WORK ITEM:
Could you copy the records below exactly, leaving out any pictures they include?

EXCERPTED RECORDS:

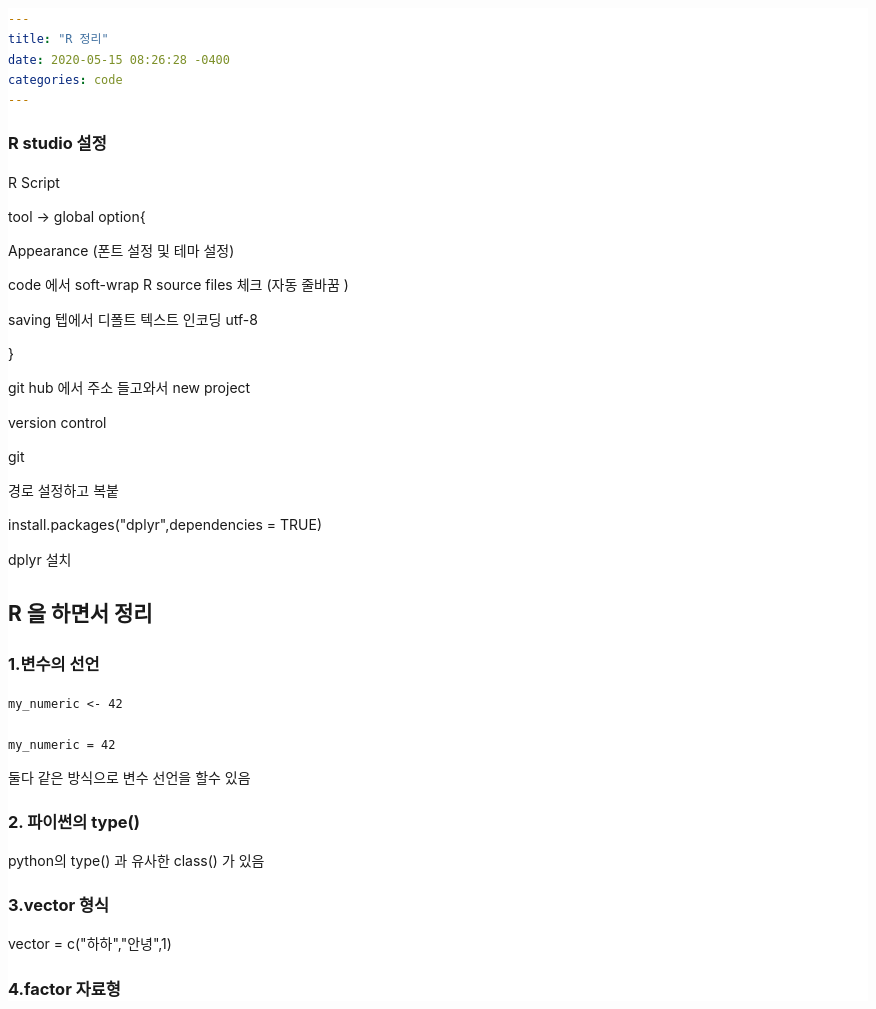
 ```yaml
---
title: "R 정리"
date: 2020-05-15 08:26:28 -0400
categories: code
---
```



### R studio 설정

R Script 

tool -> global option{

Appearance (폰트 설정 및 테마 설정)

code 에서 soft-wrap R source files 체크 (자동 줄바꿈 )

saving 텝에서 디폴트 텍스트 인코딩 utf-8



}

git hub 에서 주소 들고와서 new project 

version control

git

경로 설정하고 복붙


install.packages("dplyr",dependencies = TRUE)

dplyr 설치




## R 을 하면서  정리   

### 1.변수의 선언  
```
my_numeric <- 42      

my_numeric = 42  
```
둘다 같은 방식으로 변수 선언을 할수 있음  

### 2. 파이썬의 type()

python의 type() 과 유사한 class() 가 있음

### 3.vector 형식   

vector = c("하하","안녕",1)

### 4.factor 자료형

SOLUTION FOR THIS EXERCISE:
 ```yaml
---
title: "R 정리"
date: 2020-05-15 08:26:28 -0400
categories: code
---
```



### R studio 설정

R Script 

tool -> global option{

Appearance (폰트 설정 및 테마 설정)

code 에서 soft-wrap R source files 체크 (자동 줄바꿈 )

saving 텝에서 디폴트 텍스트 인코딩 utf-8



}

git hub 에서 주소 들고와서 new project 

version control

git

경로 설정하고 복붙


install.packages("dplyr",dependencies = TRUE)

dplyr 설치




## R 을 하면서  정리   

### 1.변수의 선언  
```
my_numeric <- 42      

my_numeric = 42  
```
둘다 같은 방식으로 변수 선언을 할수 있음  

### 2. 파이썬의 type()

python의 type() 과 유사한 class() 가 있음

### 3.vector 형식   

vector = c("하하","안녕",1)

### 4.factor 자료형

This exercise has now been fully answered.